The new A/W ’20 collection will only spur further evangelism, and justifiably. Jammed with the codes of the house – off-kilter, dusty, jewel-tone colours that seem to at once clash and marry perfectly, Seventies texture, Eighties sports detailing, boxy tailoring, beefy shoes – it was democratic Prada. Clothing that would energise some wardrobes and calm others, while slotting seamlessly into both. At its most subdued there was navy tailoring, black wool overcoats, grey knitwear. And at its loudest there were silk pyjamas in retro-futuristic geometric prints, ketchup-red platform boots and metallic sweater-vests with shearling trim.
The collection is designed to celebrate “anti-heroic masculinity” – the style and lifestyle of the oft-overlooked everyman. The mix of proportions (oversized, drop-shoulder blazers and cropped drainpipe trousers with stirrups at the cuff) are intended to “challenge, undermine and ultimately explode our prosaic reflections of male power and force,” according to the notes that accompanied the show. The setting itself, which saw models walking through and around two identical ‘piazzas’, intended to reflect the way commuters move about a city. At the finale, when models usually walk out in one uniform line to allow guests to see the collection as a whole, the Prada lads buzzed about in random to mirror the way people might rush through a train station concourse on the way home from work.

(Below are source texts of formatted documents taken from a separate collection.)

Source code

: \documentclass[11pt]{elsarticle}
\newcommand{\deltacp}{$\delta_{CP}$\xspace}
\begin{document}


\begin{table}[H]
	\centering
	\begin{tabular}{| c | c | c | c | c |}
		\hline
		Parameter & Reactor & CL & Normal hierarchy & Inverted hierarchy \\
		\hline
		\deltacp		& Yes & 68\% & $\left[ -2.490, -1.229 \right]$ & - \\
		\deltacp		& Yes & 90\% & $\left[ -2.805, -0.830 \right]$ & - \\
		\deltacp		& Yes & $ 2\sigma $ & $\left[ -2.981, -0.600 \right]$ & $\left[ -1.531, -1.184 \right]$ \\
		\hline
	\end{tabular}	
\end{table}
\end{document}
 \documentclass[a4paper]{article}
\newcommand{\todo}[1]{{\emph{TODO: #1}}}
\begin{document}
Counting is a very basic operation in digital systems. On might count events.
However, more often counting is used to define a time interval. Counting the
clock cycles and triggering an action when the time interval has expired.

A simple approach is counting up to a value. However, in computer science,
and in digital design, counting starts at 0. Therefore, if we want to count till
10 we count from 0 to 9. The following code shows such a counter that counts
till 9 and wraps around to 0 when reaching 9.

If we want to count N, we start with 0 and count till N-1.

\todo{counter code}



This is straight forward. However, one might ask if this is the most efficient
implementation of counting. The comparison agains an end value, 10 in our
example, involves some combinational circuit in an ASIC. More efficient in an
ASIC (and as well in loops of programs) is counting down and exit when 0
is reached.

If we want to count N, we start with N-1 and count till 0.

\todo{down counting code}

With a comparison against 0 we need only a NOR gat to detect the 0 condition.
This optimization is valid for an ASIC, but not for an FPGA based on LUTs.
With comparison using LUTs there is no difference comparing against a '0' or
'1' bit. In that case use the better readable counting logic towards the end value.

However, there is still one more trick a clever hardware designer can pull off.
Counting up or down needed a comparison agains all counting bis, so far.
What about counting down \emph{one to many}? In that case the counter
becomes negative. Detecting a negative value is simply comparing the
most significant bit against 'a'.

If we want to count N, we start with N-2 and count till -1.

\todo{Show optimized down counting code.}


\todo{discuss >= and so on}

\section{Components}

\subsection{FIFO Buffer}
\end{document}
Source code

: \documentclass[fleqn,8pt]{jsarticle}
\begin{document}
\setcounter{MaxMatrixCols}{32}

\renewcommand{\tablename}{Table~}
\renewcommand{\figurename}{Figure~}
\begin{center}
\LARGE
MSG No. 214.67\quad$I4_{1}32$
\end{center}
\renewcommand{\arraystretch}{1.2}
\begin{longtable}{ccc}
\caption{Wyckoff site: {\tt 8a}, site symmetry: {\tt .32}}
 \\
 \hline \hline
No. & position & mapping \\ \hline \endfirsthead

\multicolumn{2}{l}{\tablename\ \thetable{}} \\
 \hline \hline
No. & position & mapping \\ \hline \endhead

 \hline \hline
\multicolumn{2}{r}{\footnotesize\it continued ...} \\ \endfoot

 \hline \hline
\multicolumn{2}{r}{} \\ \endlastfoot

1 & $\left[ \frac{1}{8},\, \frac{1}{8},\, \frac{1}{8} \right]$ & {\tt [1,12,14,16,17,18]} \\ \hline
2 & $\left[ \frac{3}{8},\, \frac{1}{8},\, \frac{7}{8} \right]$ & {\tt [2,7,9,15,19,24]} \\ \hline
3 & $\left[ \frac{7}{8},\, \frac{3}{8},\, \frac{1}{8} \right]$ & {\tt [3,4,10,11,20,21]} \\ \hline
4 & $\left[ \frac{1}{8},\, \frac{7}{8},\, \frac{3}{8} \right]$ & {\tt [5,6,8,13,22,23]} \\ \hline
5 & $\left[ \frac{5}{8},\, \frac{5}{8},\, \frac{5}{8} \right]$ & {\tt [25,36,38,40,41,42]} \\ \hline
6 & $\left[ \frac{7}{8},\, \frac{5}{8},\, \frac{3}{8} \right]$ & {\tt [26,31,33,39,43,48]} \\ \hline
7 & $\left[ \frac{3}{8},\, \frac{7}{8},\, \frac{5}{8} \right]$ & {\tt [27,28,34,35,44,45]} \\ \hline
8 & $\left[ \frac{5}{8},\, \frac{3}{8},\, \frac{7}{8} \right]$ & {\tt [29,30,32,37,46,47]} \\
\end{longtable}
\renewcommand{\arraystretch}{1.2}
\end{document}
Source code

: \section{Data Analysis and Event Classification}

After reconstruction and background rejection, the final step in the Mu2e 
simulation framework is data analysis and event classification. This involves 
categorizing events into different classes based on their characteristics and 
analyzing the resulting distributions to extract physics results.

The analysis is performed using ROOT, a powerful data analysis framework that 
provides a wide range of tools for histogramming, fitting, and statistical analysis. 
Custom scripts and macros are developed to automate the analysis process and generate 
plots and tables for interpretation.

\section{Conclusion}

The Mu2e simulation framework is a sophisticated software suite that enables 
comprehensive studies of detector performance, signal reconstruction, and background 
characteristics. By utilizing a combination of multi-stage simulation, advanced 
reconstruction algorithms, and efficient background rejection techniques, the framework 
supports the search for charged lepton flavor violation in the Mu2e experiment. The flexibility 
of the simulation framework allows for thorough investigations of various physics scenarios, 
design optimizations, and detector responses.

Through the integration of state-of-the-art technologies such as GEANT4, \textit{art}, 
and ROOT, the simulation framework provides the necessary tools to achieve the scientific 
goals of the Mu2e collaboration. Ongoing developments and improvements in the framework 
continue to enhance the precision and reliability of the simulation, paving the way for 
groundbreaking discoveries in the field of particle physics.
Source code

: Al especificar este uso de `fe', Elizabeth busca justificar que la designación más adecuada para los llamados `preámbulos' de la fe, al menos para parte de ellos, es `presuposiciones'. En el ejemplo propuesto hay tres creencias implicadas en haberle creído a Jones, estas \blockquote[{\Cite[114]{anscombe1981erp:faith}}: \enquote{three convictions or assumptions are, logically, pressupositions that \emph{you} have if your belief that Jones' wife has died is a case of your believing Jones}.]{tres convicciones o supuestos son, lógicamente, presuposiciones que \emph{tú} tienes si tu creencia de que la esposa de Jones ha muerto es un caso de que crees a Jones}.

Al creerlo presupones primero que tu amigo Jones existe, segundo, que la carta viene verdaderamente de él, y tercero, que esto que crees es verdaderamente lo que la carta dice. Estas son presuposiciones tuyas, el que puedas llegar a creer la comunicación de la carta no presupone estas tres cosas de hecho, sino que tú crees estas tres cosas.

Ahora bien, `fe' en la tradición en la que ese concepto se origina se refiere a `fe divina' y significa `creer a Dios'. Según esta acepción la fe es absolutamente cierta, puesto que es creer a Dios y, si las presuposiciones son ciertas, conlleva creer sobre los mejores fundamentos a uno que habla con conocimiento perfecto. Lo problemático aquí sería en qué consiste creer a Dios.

Elements of the A/W ’20 collection – namely the boots and shoes, the side-stripe trousers and the tartan prints – were reengineered versions of Prada designs first seen at the A/W ’99 show. Perhaps it was to demonstrate that the aesthetic thread of the house is still heartily intact, or perhaps it was a comment on the modern necessity for constant newness – a reminder that something doesn’t need to be novel to be culturally relevant. Perhaps it was both, or neither. As the notes say, “The present is constantly creating a forthcoming past.”